Bell: Responsible and fair virtual school law is best

WEAC President Mary Bell tells nearly 400 members that responsible, fair legislation for virtual charter schools will benefit all children and taxpayers. Bell made her comments during the 2008 Winter Conference in Appleton.
Responsible, fair legislation for virtual charter schools will serve the children and taxpayers of Wisconsin, WEAC President Mary Bell told nearly 400 WEAC members at the 2008 Winter Conference February 22-24 in Appleton.
“WEAC filed a lawsuit against one virtual charter school because we thought it was operating illegally. A state Court of Appeals ruled unanimously that we were right,” Bell said. “We asked from the start for the Legislature to make a law that allows these schools to operate without interrupting the education of the students enrolled in them.”
“We also thought it was important, since public dollars — taxpayers — are funding the schools, some assurances be made that they are providing students with a quality education, and spending the public money they receive responsibly,” Bell told the educators. “We call that accountability.”

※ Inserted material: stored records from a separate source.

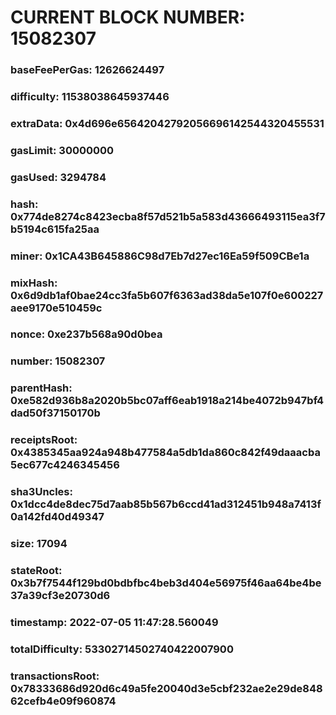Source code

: # CURRENT BLOCK NUMBER: 15082307

### baseFeePerGas: 12626624497
### difficulty: 11538038645937446
### extraData: 0x4d696e65642042792056696142544320455531
### gasLimit: 30000000
### gasUsed: 3294784
### hash: 0x774de8274c8423ecba8f57d521b5a583d43666493115ea3f7b5194c615fa25aa
### miner: 0x1CA43B645886C98d7Eb7d27ec16Ea59f509CBe1a
### mixHash: 0x6d9db1af0bae24cc3fa5b607f6363ad38da5e107f0e600227aee9170e510459c
### nonce: 0xe237b568a90d0bea
### number: 15082307
### parentHash: 0xe582d936b8a2020b5bc07aff6eab1918a214be4072b947bf4dad50f37150170b
### receiptsRoot: 0x4385345aa924a948b477584a5db1da860c842f49daaacba5ec677c4246345456
### sha3Uncles: 0x1dcc4de8dec75d7aab85b567b6ccd41ad312451b948a7413f0a142fd40d49347
### size: 17094
### stateRoot: 0x3b7f7544f129bd0bdbfbc4beb3d404e56975f46aa64be4be37a39cf3e20730d6
### timestamp: 2022-07-05 11:47:28.560049
### totalDifficulty: 53302714502740422007900
### transactionsRoot: 0x78333686d920d6c49a5fe20040d3e5cbf232ae2e29de84862cefb4e09f960874
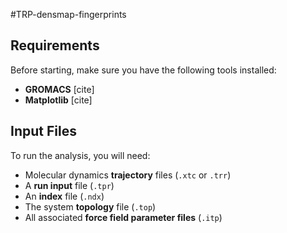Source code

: #TRP-densmap-fingerprints

## Requirements

Before starting, make sure you have the following tools installed:

- **GROMACS** [cite]
- **Matplotlib** [cite]

## Input Files

To run the analysis, you will need:

- Molecular dynamics **trajectory** files (`.xtc` or `.trr`)
- A **run input** file (`.tpr`)
- An **index** file (`.ndx`)
- The system **topology** file (`.top`)
- All associated **force field parameter files** (`.itp`)
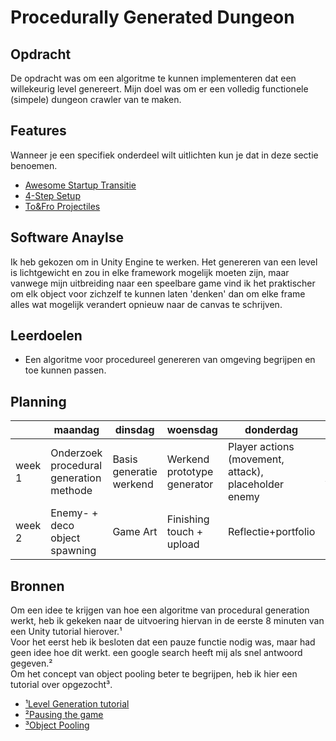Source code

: # Procedurally Generated Dungeon

## Opdracht
De opdracht was om een algoritme te kunnen implementeren dat een willekeurig level genereert.
Mijn doel was om er een volledig functionele (simpele) dungeon crawler van te maken.

## Features
Wanneer je een specifiek onderdeel wilt uitlichten kun je dat in deze sectie benoemen.

- [Awesome Startup Transitie](https://github.com/Vychron/codebase/blob/master/Proefopdracht%201%20-%20Procedural%20Dungeon/UI%20%26%20Camera/TopDownCamera.cs)
- [4-Step Setup](https://github.com/Vychron/codebase/tree/master/Proefopdracht%201%20-%20Procedural%20Dungeon/Level)
- [To&Fro Projectiles](https://github.com/Vychron/codebase/blob/master/Proefopdracht%201%20-%20Procedural%20Dungeon/Player/Bullet.cs)

## Software Anaylse 
Ik heb gekozen om in Unity Engine te werken.
Het genereren van een level is lichtgewicht en zou in elke framework mogelijk moeten zijn, maar vanwege mijn uitbreiding naar een speelbare game vind ik het praktischer om elk object voor zichzelf te kunnen laten 'denken' dan om elke frame alles wat mogelijk verandert opnieuw naar de canvas te schrijven.

## Leerdoelen 
- Een algoritme voor procedureel genereren van omgeving begrijpen en toe kunnen passen.

## Planning 
| | maandag | dinsdag | woensdag | donderdag | vrijdag |
| --- | --- | --- | --- | --- | --- |
|week 1 |Onderzoek procedural generation methode|Basis generatie werkend|Werkend prototype generator|Player actions (movement, attack), placeholder enemy|Enemy AI|
|week 2 |Enemy- + deco object spawning|Game Art|Finishing touch + upload|Reflectie+portfolio|Portfolio|

## Bronnen
Om een idee te krijgen van hoe een algoritme van procedural generation werkt, heb ik gekeken naar de uitvoering hiervan in de eerste 8 minuten van een Unity tutorial hierover.¹<br>
Voor het eerst heb ik besloten dat een pauze functie nodig was, maar had geen idee hoe dit werkt. een google search heeft mij als snel antwoord gegeven.²<br>
Om het concept van object pooling beter te begrijpen, heb ik hier een tutorial over opgezocht³.

- [¹Level Generation tutorial](https://youtu.be/wnoLaui3uO4)
- [²Pausing the game](https://forum.unity.com/threads/pausing-a-game-without-settiing-timescale-to-0.55395/)
- [³Object Pooling](https://youtu.be/9-zDOJllPZ8)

“A state audit of the schools will better assure accountability, and a flexible cap on enrollment will give the audit a chance to work before it is too late to address any problems it might uncover. We support all of these ideas, and they are all part of Senate Bill 396.”
"Your organization believes in progress and we will stand for quality schools," Bell said.

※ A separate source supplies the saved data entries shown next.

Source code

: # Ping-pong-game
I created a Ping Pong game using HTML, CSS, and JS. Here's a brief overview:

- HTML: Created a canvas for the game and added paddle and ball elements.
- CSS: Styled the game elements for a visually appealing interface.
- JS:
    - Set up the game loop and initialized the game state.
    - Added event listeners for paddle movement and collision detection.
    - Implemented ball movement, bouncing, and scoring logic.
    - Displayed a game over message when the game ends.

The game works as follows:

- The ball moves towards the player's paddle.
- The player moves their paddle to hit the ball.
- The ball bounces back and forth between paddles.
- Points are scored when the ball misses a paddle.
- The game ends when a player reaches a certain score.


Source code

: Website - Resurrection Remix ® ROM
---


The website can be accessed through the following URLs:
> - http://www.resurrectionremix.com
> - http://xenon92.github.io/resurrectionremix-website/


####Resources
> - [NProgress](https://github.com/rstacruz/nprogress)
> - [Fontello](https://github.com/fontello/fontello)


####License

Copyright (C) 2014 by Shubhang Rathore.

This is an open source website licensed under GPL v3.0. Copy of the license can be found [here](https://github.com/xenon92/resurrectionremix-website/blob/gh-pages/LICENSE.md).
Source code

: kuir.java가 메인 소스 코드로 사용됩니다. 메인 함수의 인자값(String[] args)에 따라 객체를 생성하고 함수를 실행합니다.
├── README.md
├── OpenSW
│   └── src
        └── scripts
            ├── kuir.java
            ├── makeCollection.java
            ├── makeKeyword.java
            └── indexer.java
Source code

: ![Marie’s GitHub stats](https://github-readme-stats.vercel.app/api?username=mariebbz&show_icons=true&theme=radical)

“That is the story. That’s the real story,” Bell said.
Bell urged members to voice support for Senate Bill 396 by contacting legislators directly or through Cyberlobby.
“The impact of uncapped enrollment for virtual schools may not be clear… but I know that our traditional schools are under such tremendous funding distress that to say we can just ignore the potential impact is irresponsible,” Bell said. “As much as the children in the virtual public schools need a great school, so do the 875,000 students in Wisconsin’s great traditional public schools, and nobody has stepped up to the funding plate there.”
Issue links to WEAC’s priorities
Bell told the crowd that virtual charter school legislation is important because it gets at the heart of WEAC’s Strategic Priorities. They are:
- School Funding Reform.
- Work to Close Achievement Gaps.
- Health Care Reform.
- Professional Development and Licensure Support.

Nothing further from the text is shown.